EXERCISE DETAILS » Once you reach the line containing "K8S - practice", reproduce it and every later line exactly, through the end of the data.

INPUT FOR THIS TASK »
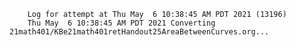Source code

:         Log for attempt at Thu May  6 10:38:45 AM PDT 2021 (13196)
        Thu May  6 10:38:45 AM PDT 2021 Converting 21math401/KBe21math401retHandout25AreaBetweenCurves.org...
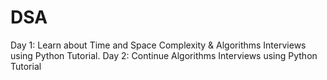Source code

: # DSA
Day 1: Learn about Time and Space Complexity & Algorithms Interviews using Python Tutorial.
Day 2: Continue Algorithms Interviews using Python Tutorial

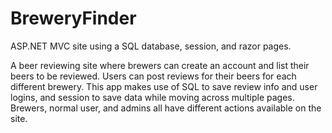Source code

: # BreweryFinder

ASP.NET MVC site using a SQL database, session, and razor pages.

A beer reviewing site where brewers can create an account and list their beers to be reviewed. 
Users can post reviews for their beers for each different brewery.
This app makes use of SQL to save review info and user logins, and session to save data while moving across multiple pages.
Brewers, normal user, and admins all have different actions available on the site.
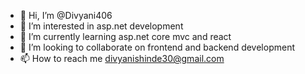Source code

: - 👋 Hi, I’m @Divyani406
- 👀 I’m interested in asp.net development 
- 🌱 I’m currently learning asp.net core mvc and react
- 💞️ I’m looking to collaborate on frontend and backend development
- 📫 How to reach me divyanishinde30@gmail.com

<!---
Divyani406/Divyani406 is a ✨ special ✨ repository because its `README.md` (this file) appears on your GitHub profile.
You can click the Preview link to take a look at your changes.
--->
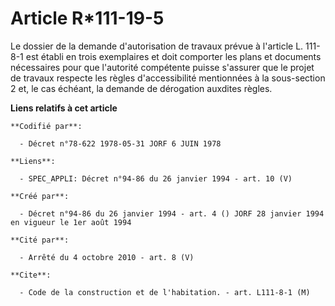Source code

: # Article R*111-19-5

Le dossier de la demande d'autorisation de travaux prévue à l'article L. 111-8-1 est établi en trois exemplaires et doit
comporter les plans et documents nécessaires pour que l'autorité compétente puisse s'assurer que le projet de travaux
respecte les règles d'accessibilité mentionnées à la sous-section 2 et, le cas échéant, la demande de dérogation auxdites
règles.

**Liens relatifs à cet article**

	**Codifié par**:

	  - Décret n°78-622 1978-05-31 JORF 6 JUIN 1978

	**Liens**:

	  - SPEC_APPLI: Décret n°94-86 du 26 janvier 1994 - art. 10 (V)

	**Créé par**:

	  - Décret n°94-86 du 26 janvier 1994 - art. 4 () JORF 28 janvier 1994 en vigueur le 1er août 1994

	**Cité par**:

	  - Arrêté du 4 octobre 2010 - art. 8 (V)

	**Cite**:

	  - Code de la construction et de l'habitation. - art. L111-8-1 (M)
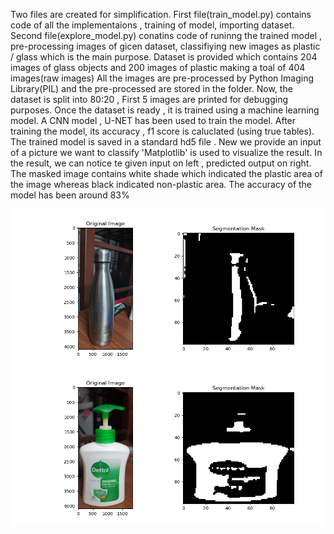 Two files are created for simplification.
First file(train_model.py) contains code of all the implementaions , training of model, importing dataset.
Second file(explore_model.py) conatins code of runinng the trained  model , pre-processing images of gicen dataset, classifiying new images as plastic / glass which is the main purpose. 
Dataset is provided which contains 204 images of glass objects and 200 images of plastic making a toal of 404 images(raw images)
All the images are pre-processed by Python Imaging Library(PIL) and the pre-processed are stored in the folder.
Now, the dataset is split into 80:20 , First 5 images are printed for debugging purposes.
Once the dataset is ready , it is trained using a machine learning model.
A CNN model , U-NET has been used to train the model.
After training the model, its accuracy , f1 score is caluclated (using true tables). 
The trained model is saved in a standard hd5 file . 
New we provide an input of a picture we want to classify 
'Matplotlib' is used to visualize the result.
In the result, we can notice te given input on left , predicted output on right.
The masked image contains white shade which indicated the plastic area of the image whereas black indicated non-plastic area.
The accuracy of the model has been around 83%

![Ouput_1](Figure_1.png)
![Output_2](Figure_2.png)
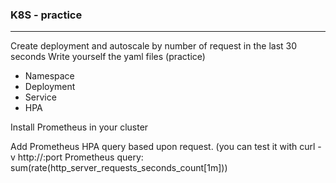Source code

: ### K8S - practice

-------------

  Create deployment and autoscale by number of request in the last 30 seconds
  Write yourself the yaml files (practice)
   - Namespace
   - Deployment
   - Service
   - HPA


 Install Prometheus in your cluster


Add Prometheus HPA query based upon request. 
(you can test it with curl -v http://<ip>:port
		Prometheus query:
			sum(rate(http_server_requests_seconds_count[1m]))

ANSWER TO THE PROBLEM »
: ### K8S - practice

-------------

  Create deployment and autoscale by number of request in the last 30 seconds
  Write yourself the yaml files (practice)
   - Namespace
   - Deployment
   - Service
   - HPA


 Install Prometheus in your cluster


Add Prometheus HPA query based upon request. 
(you can test it with curl -v http://<ip>:port
		Prometheus query:
			sum(rate(http_server_requests_seconds_count[1m]))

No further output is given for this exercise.